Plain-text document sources
---------------

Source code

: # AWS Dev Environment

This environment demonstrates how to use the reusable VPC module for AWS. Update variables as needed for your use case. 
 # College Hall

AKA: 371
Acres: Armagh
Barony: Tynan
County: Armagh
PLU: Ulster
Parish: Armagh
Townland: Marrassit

---------------

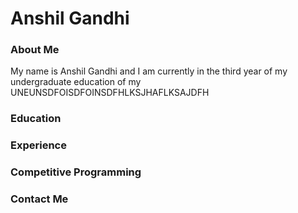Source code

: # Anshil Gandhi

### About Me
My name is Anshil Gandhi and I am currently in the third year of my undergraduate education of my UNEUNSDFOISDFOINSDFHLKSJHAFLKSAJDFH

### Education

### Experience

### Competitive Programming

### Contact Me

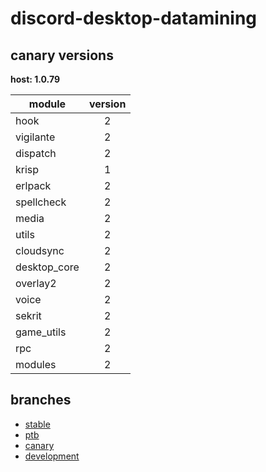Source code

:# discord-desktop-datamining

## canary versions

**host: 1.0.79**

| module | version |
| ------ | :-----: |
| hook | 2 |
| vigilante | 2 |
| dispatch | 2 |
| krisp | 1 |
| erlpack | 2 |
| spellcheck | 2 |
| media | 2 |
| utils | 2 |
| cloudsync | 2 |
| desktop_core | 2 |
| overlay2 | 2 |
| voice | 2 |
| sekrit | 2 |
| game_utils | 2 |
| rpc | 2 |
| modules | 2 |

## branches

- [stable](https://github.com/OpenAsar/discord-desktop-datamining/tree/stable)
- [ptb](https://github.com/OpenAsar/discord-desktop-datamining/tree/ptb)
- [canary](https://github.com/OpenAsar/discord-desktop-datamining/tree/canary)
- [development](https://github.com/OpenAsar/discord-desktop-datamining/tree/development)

---------------

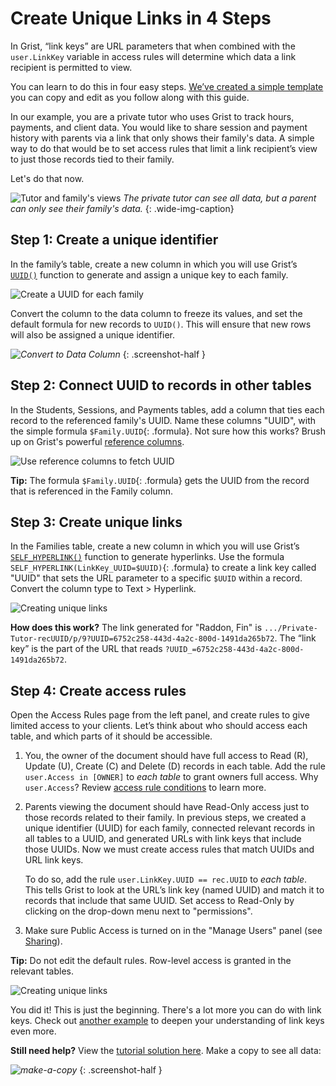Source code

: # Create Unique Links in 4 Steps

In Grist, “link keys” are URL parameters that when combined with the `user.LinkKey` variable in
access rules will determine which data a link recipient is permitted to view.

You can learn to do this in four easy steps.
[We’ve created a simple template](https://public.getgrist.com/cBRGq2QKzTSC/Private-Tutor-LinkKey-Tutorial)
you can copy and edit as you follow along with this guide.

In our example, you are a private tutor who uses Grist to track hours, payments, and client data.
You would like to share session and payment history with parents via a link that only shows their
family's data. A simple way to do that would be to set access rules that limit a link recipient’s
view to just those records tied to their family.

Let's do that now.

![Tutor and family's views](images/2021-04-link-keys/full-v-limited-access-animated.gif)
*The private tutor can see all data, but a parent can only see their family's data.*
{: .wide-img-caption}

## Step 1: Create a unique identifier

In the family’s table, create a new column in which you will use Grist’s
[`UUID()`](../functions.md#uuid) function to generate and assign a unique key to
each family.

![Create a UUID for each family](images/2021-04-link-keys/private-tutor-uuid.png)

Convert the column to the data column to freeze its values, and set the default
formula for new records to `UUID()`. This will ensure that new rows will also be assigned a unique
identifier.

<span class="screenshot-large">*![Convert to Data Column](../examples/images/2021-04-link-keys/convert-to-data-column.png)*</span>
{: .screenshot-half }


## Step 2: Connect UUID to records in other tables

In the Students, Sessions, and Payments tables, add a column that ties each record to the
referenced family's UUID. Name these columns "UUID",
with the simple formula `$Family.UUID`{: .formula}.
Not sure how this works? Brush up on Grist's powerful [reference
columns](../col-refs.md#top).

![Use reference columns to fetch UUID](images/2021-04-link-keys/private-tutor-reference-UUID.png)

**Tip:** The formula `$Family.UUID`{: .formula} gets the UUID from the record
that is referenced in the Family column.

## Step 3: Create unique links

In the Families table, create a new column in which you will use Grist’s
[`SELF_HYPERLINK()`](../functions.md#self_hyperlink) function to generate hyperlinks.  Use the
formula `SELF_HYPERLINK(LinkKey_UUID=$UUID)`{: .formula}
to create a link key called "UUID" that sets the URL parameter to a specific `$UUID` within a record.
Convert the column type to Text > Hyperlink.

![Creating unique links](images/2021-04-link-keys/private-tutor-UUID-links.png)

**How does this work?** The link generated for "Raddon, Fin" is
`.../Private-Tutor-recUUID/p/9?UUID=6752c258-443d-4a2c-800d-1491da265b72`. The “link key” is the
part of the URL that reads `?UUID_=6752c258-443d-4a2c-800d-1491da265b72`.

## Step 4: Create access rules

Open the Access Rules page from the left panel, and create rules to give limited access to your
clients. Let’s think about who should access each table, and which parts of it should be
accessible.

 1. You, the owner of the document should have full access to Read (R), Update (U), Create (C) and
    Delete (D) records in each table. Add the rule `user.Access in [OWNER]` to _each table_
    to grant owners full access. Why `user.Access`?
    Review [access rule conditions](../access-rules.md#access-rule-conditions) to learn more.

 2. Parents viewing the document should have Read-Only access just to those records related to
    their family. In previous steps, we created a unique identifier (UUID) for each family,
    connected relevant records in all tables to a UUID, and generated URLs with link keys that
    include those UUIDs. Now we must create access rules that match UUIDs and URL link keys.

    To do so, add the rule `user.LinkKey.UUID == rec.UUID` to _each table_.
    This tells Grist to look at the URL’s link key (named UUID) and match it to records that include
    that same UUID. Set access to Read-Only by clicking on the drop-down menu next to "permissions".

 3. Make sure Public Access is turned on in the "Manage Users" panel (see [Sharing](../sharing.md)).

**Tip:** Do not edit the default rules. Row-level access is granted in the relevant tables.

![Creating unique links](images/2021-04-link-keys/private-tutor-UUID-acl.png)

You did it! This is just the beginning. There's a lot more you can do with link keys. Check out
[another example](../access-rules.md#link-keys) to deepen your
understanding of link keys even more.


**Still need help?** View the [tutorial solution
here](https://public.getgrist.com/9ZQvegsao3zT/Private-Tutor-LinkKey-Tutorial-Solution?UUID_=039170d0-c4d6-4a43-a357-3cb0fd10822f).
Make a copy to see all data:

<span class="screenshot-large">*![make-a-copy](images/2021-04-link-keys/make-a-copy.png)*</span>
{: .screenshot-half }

---------------

*What needs to be done:*
Every line above that carries the string "copy" should be copied.

*Task response:*
you can copy and edit as you follow along with this guide.
Make a copy to see all data:
<span class="screenshot-large">*![make-a-copy](images/2021-04-link-keys/make-a-copy.png)*</span>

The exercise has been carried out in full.